Frolov et al U.S. Pat. No. 5,065,136, assigned to the assignee of the present invention, discloses an electromagnetic door security system responsive to an application of force to the door for which the lock has been installed. The electronic lock may automatically respond to an application of force to the door by either immediately sounding an alarm and releasing the lock or initiating a time delay sequence before the lock releases and allows the door to open. The delay in the release of an electromagnetic lock is employed to provide appropriate security or safety personnel time to respond to an unauthorized egress or entrance through a particular door. The lock may also immediately trigger an alarm system for the warning of either security or safety concerns.
Frolov et al U.S. Pat. No. 5,065,136 discloses an electromagnet which is mounted for rocking movement in a lock frame. The rocking mount is provided by a pair of coaxial pivot pins having an axis which is substantially coplanar with the door frame header on which the lock is mounted. An armature attractable to the electromagnet is mounted to the door. The electromagnet rests in a first position relative to the lock frame under the force of gravity. A force applied to the door and therefore the armature results in the electromagnet rocking to a second position relative to the frame. This rocking motion activates a switch in the lock to generate a signal. The activation signal may result in an instant release of the electromagnet, a time delayed release of the electromagnet, and/or triggering of an alarm system.

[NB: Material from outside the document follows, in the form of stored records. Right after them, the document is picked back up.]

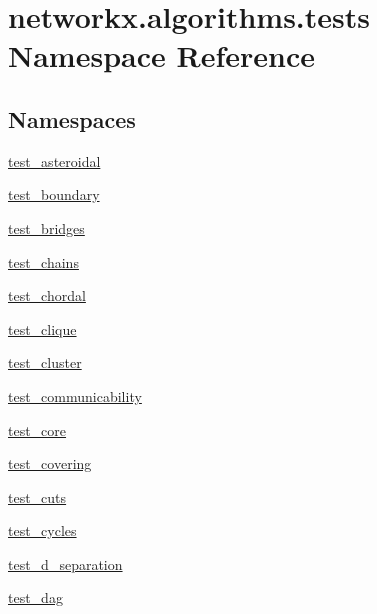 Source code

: \hypertarget{namespacenetworkx_1_1algorithms_1_1tests}{}\section{networkx.\+algorithms.\+tests Namespace Reference}
\label{namespacenetworkx_1_1algorithms_1_1tests}
\subsection*{Namespaces}
\begin{DoxyCompactItemize}
\item 
 \hyperlink{namespacenetworkx_1_1algorithms_1_1tests_1_1test__asteroidal}{test\+\_\+asteroidal}
\item 
 \hyperlink{namespacenetworkx_1_1algorithms_1_1tests_1_1test__boundary}{test\+\_\+boundary}
\item 
 \hyperlink{namespacenetworkx_1_1algorithms_1_1tests_1_1test__bridges}{test\+\_\+bridges}
\item 
 \hyperlink{namespacenetworkx_1_1algorithms_1_1tests_1_1test__chains}{test\+\_\+chains}
\item 
 \hyperlink{namespacenetworkx_1_1algorithms_1_1tests_1_1test__chordal}{test\+\_\+chordal}
\item 
 \hyperlink{namespacenetworkx_1_1algorithms_1_1tests_1_1test__clique}{test\+\_\+clique}
\item 
 \hyperlink{namespacenetworkx_1_1algorithms_1_1tests_1_1test__cluster}{test\+\_\+cluster}
\item 
 \hyperlink{namespacenetworkx_1_1algorithms_1_1tests_1_1test__communicability}{test\+\_\+communicability}
\item 
 \hyperlink{namespacenetworkx_1_1algorithms_1_1tests_1_1test__core}{test\+\_\+core}
\item 
 \hyperlink{namespacenetworkx_1_1algorithms_1_1tests_1_1test__covering}{test\+\_\+covering}
\item 
 \hyperlink{namespacenetworkx_1_1algorithms_1_1tests_1_1test__cuts}{test\+\_\+cuts}
\item 
 \hyperlink{namespacenetworkx_1_1algorithms_1_1tests_1_1test__cycles}{test\+\_\+cycles}
\item 
 \hyperlink{namespacenetworkx_1_1algorithms_1_1tests_1_1test__d__separation}{test\+\_\+d\+\_\+separation}
\item 
 \hyperlink{namespacenetworkx_1_1algorithms_1_1tests_1_1test__dag}{test\+\_\+dag}
\item 

\end{DoxyCompactItemize}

Briefly stated, the invention in a preferred form is an improved electromagnetic lock system responsive to a force applied to a door. An electromagnet is mounted to a magnet housing that is swingably attached to a lock frame. The lock frame is mounted to the door frame. An armature attractable by the electromagnet is mounted on the door. When the door is closed and locked by the energized electromagnet magnetically bonding with the armature, the electromagnet housing is disposed in a first angular position relative to the lock frame. The application of a force to the door to open the door causes the electromagnet housing to swing to a second angular position relative to the lock frame. The swinging action activates a switch and triggers a signal to the lock control mechanism. The signal can be employed in a number of ways. An alarm can be triggered at the door location and/or at a remote location. The electromagnet can be immediately released thereby allowing the door to open, or a timing sequence can be initiated to delay the electromagnet from releasing and the door opening.
The swinging action of the electromagnet housing within the lock frame is obtained by locating the swing axis proximate one end of the electromagnet housing. The swing axis is perpendicular to the longitudinal axis of the electromagnet and the electromagnet housing.

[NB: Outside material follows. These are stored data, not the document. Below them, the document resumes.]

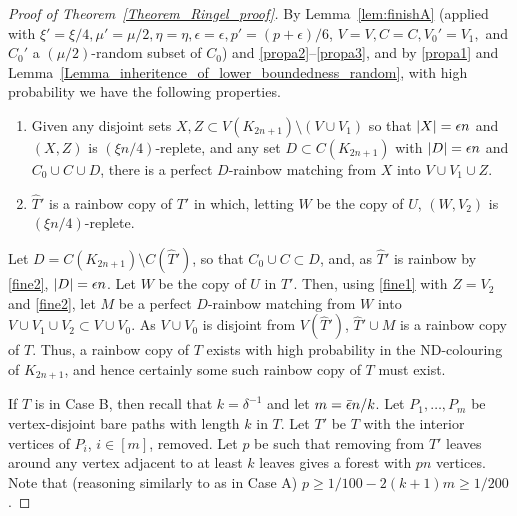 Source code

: \begin{proof}[Proof of Theorem~\ref{Theorem_Ringel_proof}]
 By Lemma~\ref{lem:finishA} (applied with $\xi'=\xi/4, \mu'=\mu/2, \eta=\eta, \epsilon=\epsilon, p'=(p+\epsilon)/6$, $V=V, C=C, V_0'=V_1,$ and $C_0'$ a $(\mu/2)$-random subset of $C_0$) 
 and \ref{propa2}--\ref{propa3}, and by \ref{propa1} and Lemma~\ref{Lemma_inheritence_of_lower_boundedness_random}, with high probability we have the following properties.
\begin{enumerate}[label = {\bfseries \Alph{propcounter}\arabic{enumi}}]
\item Given any disjoint sets $X,Z\subset V(K_{2n+1})\setminus (V\cup V_1)$ so that $|X|=\eps n$ and $(X,Z)$ is $(\xi n/4)$-replete, and any set $D\subset C(K_{2n+1})$ with $|D|=\eps n$ and $C_0\cup C\cup D$, there is a perfect $D$-rainbow matching from $X$ into $V\cup V_1\cup Z$.\label{fine1}
\item $\hat{T}'$ is a rainbow copy of $T'$ in which, letting $W$ be the copy of $U$, $(W,V_2)$ is $(\xi n/4)$-replete.\label{fine2}
\end{enumerate}
Let $D=C(K_{2n+1})\setminus C(\hat{T}')$, so that $C_0\cup C\subset D$, and, as $\hat{T}'$ is rainbow by \ref{fine2}, $|D|=\eps n$. Let $W$ be the copy of $U$ in $\hat{T}'$. Then, using \ref{fine1} with $Z=V_2$ and \ref{fine2}, let $M$ be a perfect $D$-rainbow matching from $W$ into $V\cup V_1\cup V_2\subset V\cup V_0$. As $V\cup V_0$ is disjoint from $V(\hat{T}')$, $\hat{T}'\cup M$ is a rainbow copy of $T$. Thus, a rainbow copy of $T$ exists with high probability in the ND-colouring of $K_{2n+1}$, and hence certainly some such rainbow copy of $T$ must exist.

If $T$ is in Case B, then recall that $k=\delta^{-1}$ and let $m=\bar{\eps} n/k$. Let $P_1,\ldots,P_m$ be vertex-disjoint bare paths with length $k$ in $T$. Let $T'$ be $T$ with the interior vertices of $P_i$, $i\in [m]$, removed.
 Let $p$ be such that removing from $T'$ leaves around any vertex adjacent to at least $k$ leaves gives a forest with $pn$ vertices. Note that (reasoning similarly to as in Case A) $p\geq 1/100-2(k+1)m\geq 1/200$.


\end{proof}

The lock is preferably responsive to a preset threshold magnitude of force applied to the door through operation of a preset threshold actuation force mechanism. The electromagnet is in the first angular position when substantially no force is applied to the door. The force threshold sensing mechanism prevents the housing from swinging to the second angular position until a force greater than a preset threshold limit is applied to the door. In the preferred embodiment, a spring is disposed between the housing and the lock frame to bias the housing toward the first angular position. When sufficient force is applied to the door to overcome the force of the spring, the housing swings to the second angular position.
In a preferred embodiment of the invention, the responsiveness of the electromagnetic lock to a force applied to the respective door for which the lock is installed can be adjusted. The adjustment allows a force below a preset actuation threshold magnitude to fail to trigger the door lock switch. The number of false alarms and inadvertent lock releases can thereby be reduced.

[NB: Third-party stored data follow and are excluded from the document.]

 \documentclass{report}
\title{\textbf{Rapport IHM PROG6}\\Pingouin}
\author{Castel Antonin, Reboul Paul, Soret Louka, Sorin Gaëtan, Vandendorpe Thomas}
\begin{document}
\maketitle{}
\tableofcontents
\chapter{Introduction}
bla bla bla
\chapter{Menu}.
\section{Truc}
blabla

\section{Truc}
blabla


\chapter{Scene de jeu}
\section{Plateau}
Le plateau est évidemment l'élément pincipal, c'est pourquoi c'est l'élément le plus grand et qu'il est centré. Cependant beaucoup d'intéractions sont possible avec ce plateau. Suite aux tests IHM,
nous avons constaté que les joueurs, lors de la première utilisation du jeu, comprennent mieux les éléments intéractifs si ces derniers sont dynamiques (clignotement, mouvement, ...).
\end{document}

A discriminator may be provided to determine from which side of an entranceway a force is applied to the door. The discriminator generates a direction signal which can be processed by the lock control mechanism. The lock system then selectively responds to the applied force by either initiating an opening sequence and/or signaling an alarm corresponding to the side of the door from which an opening is being attempted. For example, an attempted opening of a door could typically automatically result in an immediate or time delayed release of the lock if attempted from a first side of the door, yet be processed as an unauthorized entrance and signal an alarm with no lock release if attempted from the second side.
An object of the invention is to provide a new and improved electromagnetic lock that reliably responds to an opening force applied to an associated door for initiating a lock release greater than a preset threshold, when such force is applied to a door employing the locking system.
Another object of the invention is to provide a new and improved electromagnetic lock which is responsive to an opening force applied to a door and incorporates means for establishing a threshold activation force.
A further object of the invention to provide a new and improved electromagnetic door locking system that may be mounted horizontally or vertically on a door frame.
A yet further object of the invention is to provide a new and improved electromagnetic door system lock of efficient construction that is readily adjustable for a given application and is relatively inexpensive to manufacture.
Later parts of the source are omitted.